The PKA (cAMP (Cyclic Adenosine 3,5-monophosphate)-Dependent Protein Kinase) in the filamentous fungus A. nidulans is a potential downstream target of FadA activity, in STC/ST (Sterigmatocystin) production and conidiation. The polyketide ST is a carcinogenic secondary metabolite produced by A. nidulans. Two of the genes required for ST production and Conidiation, FlbA and FadA, are involved in a G-protein signaling pathway. Aflr (Sterigmatocystin Biosynthesis Regulatory Protein), a ST biosynthesis pathway-specific transcription factor, and BrlA, encoding a conidiation-specific transcription factor, require FlbA and FadA for their normal expression.
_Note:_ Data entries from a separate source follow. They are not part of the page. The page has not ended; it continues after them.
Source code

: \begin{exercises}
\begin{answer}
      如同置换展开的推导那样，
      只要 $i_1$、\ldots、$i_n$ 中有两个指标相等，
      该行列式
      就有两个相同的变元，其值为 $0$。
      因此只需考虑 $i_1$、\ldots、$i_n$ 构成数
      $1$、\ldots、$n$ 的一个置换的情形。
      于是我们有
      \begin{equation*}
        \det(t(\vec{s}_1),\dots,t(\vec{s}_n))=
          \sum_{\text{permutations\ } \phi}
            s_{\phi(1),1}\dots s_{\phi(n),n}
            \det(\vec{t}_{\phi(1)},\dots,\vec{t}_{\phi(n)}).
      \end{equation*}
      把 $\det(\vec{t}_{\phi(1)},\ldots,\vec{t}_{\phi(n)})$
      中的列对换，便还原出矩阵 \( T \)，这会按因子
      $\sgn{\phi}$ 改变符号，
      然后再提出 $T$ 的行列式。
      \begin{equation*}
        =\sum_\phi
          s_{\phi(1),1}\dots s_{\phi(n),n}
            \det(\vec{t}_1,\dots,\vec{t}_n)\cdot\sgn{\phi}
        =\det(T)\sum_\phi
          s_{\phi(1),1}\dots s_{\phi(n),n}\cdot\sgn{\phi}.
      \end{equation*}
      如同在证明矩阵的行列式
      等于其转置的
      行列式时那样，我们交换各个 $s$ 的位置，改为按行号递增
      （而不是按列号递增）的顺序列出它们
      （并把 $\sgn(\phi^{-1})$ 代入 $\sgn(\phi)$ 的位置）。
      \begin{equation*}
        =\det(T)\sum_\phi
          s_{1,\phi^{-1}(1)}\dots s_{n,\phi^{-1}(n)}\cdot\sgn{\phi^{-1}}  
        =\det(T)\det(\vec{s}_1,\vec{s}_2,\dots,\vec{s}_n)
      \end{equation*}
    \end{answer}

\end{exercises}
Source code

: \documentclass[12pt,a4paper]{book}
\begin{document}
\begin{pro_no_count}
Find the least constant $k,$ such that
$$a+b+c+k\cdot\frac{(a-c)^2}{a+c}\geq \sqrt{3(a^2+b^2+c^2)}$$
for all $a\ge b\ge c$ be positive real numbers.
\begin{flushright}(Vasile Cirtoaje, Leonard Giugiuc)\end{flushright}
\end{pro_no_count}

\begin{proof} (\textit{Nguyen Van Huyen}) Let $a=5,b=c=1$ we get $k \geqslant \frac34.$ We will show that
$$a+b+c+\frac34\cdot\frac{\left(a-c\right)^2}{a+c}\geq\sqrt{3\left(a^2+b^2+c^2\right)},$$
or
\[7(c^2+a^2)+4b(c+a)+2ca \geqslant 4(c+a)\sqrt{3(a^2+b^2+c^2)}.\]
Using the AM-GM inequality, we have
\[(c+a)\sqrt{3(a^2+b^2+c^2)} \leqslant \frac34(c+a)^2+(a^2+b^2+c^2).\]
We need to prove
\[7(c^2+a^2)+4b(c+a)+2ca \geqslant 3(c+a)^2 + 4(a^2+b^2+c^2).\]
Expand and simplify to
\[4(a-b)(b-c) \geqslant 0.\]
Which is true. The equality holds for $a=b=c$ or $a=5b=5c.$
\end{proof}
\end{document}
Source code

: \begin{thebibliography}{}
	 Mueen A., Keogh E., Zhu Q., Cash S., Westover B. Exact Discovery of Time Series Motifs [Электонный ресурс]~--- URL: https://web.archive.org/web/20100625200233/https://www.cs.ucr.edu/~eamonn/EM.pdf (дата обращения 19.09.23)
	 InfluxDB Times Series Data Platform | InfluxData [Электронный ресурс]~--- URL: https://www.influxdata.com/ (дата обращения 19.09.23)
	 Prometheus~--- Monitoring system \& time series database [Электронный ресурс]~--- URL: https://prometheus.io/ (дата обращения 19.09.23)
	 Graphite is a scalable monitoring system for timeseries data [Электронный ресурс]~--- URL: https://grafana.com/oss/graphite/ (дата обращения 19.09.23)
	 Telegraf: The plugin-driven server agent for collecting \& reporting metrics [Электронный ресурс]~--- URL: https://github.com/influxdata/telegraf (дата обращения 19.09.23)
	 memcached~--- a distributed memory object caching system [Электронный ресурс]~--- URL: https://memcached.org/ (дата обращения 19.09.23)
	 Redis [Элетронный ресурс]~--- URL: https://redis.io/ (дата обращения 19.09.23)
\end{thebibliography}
The molecular mechanisms connecting FlbA and FadA with Aflr and BrlA activity remain unknown. One logical candidate for transmitting a signal from FlbA and FadA to Aflr and BrlA is the cAMP-dependent PKA. The regulatory and catalytic subunits of PKA includes PKAR (PKA Regulatory Subunit/cAMP-Dependent Protein Kinase Regulatory Subunit) and PKAC (cAMP-Dependent Protein Kinase Catalytic Subunit), respectively (Ref.4). Thus FlbA-FadA signaling of asexual sporulation, ST production and vegetative growth is mediated only in part through PKA. The precise mechanisms by which extracellular signals are transduced to activate asexual development in A. nidulans still remain to be elucidated. Complete sequencing of the A. nidulans genome is expected to provide an invaluable resource for identifying additional components of the asexual sporulation pathway that may have been missed by conventional genetic screens for aconidial mutants. While MAPK (Mitogen-Activated Protein Kinase) cascades have not been implicated in asexual sporulation of A. nidulans, identification of FadA G-proteins suggests that a cAMP-dependent signaling cascade may be involved (Ref.12).